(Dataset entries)
- - - - -

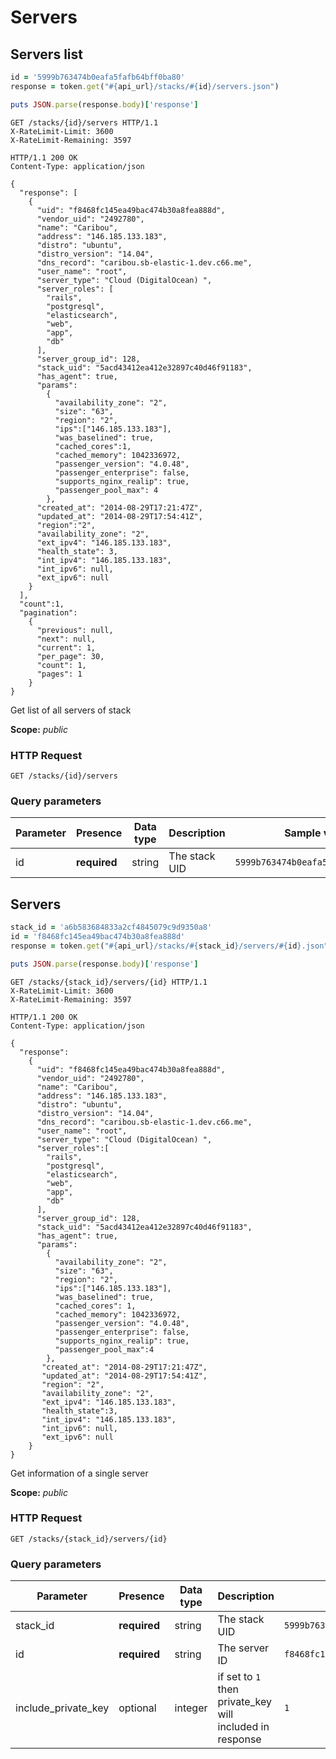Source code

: # Servers

## Servers list

```ruby
id = '5999b763474b0eafa5fafb64bff0ba80'
response = token.get("#{api_url}/stacks/#{id}/servers.json")

puts JSON.parse(response.body)['response']
```

```http
GET /stacks/{id}/servers HTTP/1.1
X-RateLimit-Limit: 3600
X-RateLimit-Remaining: 3597
```

```http
HTTP/1.1 200 OK
Content-Type: application/json

{
  "response": [
    {
      "uid": "f8468fc145ea49bac474b30a8fea888d",
      "vendor_uid": "2492780",
      "name": "Caribou",
      "address": "146.185.133.183",
      "distro": "ubuntu",
      "distro_version": "14.04",
      "dns_record": "caribou.sb-elastic-1.dev.c66.me",
      "user_name": "root",
      "server_type": "Cloud (DigitalOcean) ",
      "server_roles": [
        "rails",
        "postgresql",
        "elasticsearch",
        "web",
        "app",
        "db"
      ],
      "server_group_id": 128,
      "stack_uid": "5acd43412ea412e32897c40d46f91183",
      "has_agent": true,
      "params":
        {
          "availability_zone": "2",
          "size": "63",
          "region": "2",
          "ips":["146.185.133.183"],
          "was_baselined": true,
          "cached_cores":1,
          "cached_memory": 1042336972,
          "passenger_version": "4.0.48",
          "passenger_enterprise": false,
          "supports_nginx_realip": true,
          "passenger_pool_max": 4
        },
      "created_at": "2014-08-29T17:21:47Z",
      "updated_at": "2014-08-29T17:54:41Z",
      "region":"2",
      "availability_zone": "2",
      "ext_ipv4": "146.185.133.183",
      "health_state": 3,
      "int_ipv4": "146.185.133.183",
      "int_ipv6": null,
      "ext_ipv6": null
    }
  ],
  "count":1,
  "pagination":
    {
      "previous": null,
      "next": null,
      "current": 1,
      "per_page": 30,
      "count": 1,
      "pages": 1
    }
}
```

Get list of all servers of stack

<aside class="notice">
<b>Scope:</b> <i>public</i>
</aside>

### HTTP Request

`GET /stacks/{id}/servers`

### Query parameters

Parameter | Presence | Data type | Description |  Sample value
--------- | ------- | ------- |----------- |  -------
id | **required** | string | The stack UID | `5999b763474b0eafa5fafb64bff0ba80`

## Servers

```ruby
stack_id = 'a6b583684833a2cf4845079c9d9350a8'
id = 'f8468fc145ea49bac474b30a8fea888d'
response = token.get("#{api_url}/stacks/#{stack_id}/servers/#{id}.json")

puts JSON.parse(response.body)['response']
```

```http
GET /stacks/{stack_id}/servers/{id} HTTP/1.1
X-RateLimit-Limit: 3600
X-RateLimit-Remaining: 3597
```

```http
HTTP/1.1 200 OK
Content-Type: application/json

{
  "response":
    {
      "uid": "f8468fc145ea49bac474b30a8fea888d",
      "vendor_uid": "2492780",
      "name": "Caribou",
      "address": "146.185.133.183",
      "distro": "ubuntu",
      "distro_version": "14.04",
      "dns_record": "caribou.sb-elastic-1.dev.c66.me",
      "user_name": "root",
      "server_type": "Cloud (DigitalOcean) ",
      "server_roles":[
        "rails",
        "postgresql",
        "elasticsearch",
        "web",
        "app",
        "db"
      ],
      "server_group_id": 128,
      "stack_uid": "5acd43412ea412e32897c40d46f91183",
      "has_agent": true,
      "params":
        {
          "availability_zone": "2",
          "size": "63",
          "region": "2",
          "ips":["146.185.133.183"],
          "was_baselined": true,
          "cached_cores": 1,
          "cached_memory": 1042336972,
          "passenger_version": "4.0.48",
          "passenger_enterprise": false,
          "supports_nginx_realip": true,
          "passenger_pool_max":4
        },
       "created_at": "2014-08-29T17:21:47Z",
       "updated_at": "2014-08-29T17:54:41Z",
       "region": "2",
       "availability_zone": "2",
       "ext_ipv4": "146.185.133.183",
       "health_state":3,
       "int_ipv4": "146.185.133.183",
       "int_ipv6": null,
       "ext_ipv6": null
    }
}
```

Get information of a single server

<aside class="notice">
<b>Scope:</b> <i>public</i>
</aside>

### HTTP Request

`GET /stacks/{stack_id}/servers/{id}`

### Query parameters

Parameter | Presence | Data type | Description |  Sample value
--------- | ------- | ------- |----------- |  -------
stack_id | **required** | string | The stack UID | `5999b763474b0eafa5fafb64bff0ba80`
id | **required** | string | The server ID | `f8468fc145ea49bac474b30a8fea888d`
include_private_key | optional | integer | if set to `1` then private_key will included in response | `1`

- - - - -

▸ **Your goal**:
Exactly what appears in the records above must be returned, apart from the pictures.

▸ **Written solution**:
Source code

: # Servers

## Servers list

```ruby
id = '5999b763474b0eafa5fafb64bff0ba80'
response = token.get("#{api_url}/stacks/#{id}/servers.json")

puts JSON.parse(response.body)['response']
```

```http
GET /stacks/{id}/servers HTTP/1.1
X-RateLimit-Limit: 3600
X-RateLimit-Remaining: 3597
```

```http
HTTP/1.1 200 OK
Content-Type: application/json

{
  "response": [
    {
      "uid": "f8468fc145ea49bac474b30a8fea888d",
      "vendor_uid": "2492780",
      "name": "Caribou",
      "address": "146.185.133.183",
      "distro": "ubuntu",
      "distro_version": "14.04",
      "dns_record": "caribou.sb-elastic-1.dev.c66.me",
      "user_name": "root",
      "server_type": "Cloud (DigitalOcean) ",
      "server_roles": [
        "rails",
        "postgresql",
        "elasticsearch",
        "web",
        "app",
        "db"
      ],
      "server_group_id": 128,
      "stack_uid": "5acd43412ea412e32897c40d46f91183",
      "has_agent": true,
      "params":
        {
          "availability_zone": "2",
          "size": "63",
          "region": "2",
          "ips":["146.185.133.183"],
          "was_baselined": true,
          "cached_cores":1,
          "cached_memory": 1042336972,
          "passenger_version": "4.0.48",
          "passenger_enterprise": false,
          "supports_nginx_realip": true,
          "passenger_pool_max": 4
        },
      "created_at": "2014-08-29T17:21:47Z",
      "updated_at": "2014-08-29T17:54:41Z",
      "region":"2",
      "availability_zone": "2",
      "ext_ipv4": "146.185.133.183",
      "health_state": 3,
      "int_ipv4": "146.185.133.183",
      "int_ipv6": null,
      "ext_ipv6": null
    }
  ],
  "count":1,
  "pagination":
    {
      "previous": null,
      "next": null,
      "current": 1,
      "per_page": 30,
      "count": 1,
      "pages": 1
    }
}
```

Get list of all servers of stack

<aside class="notice">
<b>Scope:</b> <i>public</i>
</aside>

### HTTP Request

`GET /stacks/{id}/servers`

### Query parameters

Parameter | Presence | Data type | Description |  Sample value
--------- | ------- | ------- |----------- |  -------
id | **required** | string | The stack UID | `5999b763474b0eafa5fafb64bff0ba80`

## Servers

```ruby
stack_id = 'a6b583684833a2cf4845079c9d9350a8'
id = 'f8468fc145ea49bac474b30a8fea888d'
response = token.get("#{api_url}/stacks/#{stack_id}/servers/#{id}.json")

puts JSON.parse(response.body)['response']
```

```http
GET /stacks/{stack_id}/servers/{id} HTTP/1.1
X-RateLimit-Limit: 3600
X-RateLimit-Remaining: 3597
```

```http
HTTP/1.1 200 OK
Content-Type: application/json

{
  "response":
    {
      "uid": "f8468fc145ea49bac474b30a8fea888d",
      "vendor_uid": "2492780",
      "name": "Caribou",
      "address": "146.185.133.183",
      "distro": "ubuntu",
      "distro_version": "14.04",
      "dns_record": "caribou.sb-elastic-1.dev.c66.me",
      "user_name": "root",
      "server_type": "Cloud (DigitalOcean) ",
      "server_roles":[
        "rails",
        "postgresql",
        "elasticsearch",
        "web",
        "app",
        "db"
      ],
      "server_group_id": 128,
      "stack_uid": "5acd43412ea412e32897c40d46f91183",
      "has_agent": true,
      "params":
        {
          "availability_zone": "2",
          "size": "63",
          "region": "2",
          "ips":["146.185.133.183"],
          "was_baselined": true,
          "cached_cores": 1,
          "cached_memory": 1042336972,
          "passenger_version": "4.0.48",
          "passenger_enterprise": false,
          "supports_nginx_realip": true,
          "passenger_pool_max":4
        },
       "created_at": "2014-08-29T17:21:47Z",
       "updated_at": "2014-08-29T17:54:41Z",
       "region": "2",
       "availability_zone": "2",
       "ext_ipv4": "146.185.133.183",
       "health_state":3,
       "int_ipv4": "146.185.133.183",
       "int_ipv6": null,
       "ext_ipv6": null
    }
}
```

Get information of a single server

<aside class="notice">
<b>Scope:</b> <i>public</i>
</aside>

### HTTP Request

`GET /stacks/{stack_id}/servers/{id}`

### Query parameters

Parameter | Presence | Data type | Description |  Sample value
--------- | ------- | ------- |----------- |  -------
stack_id | **required** | string | The stack UID | `5999b763474b0eafa5fafb64bff0ba80`
id | **required** | string | The server ID | `f8468fc145ea49bac474b30a8fea888d`
include_private_key | optional | integer | if set to `1` then private_key will included in response | `1`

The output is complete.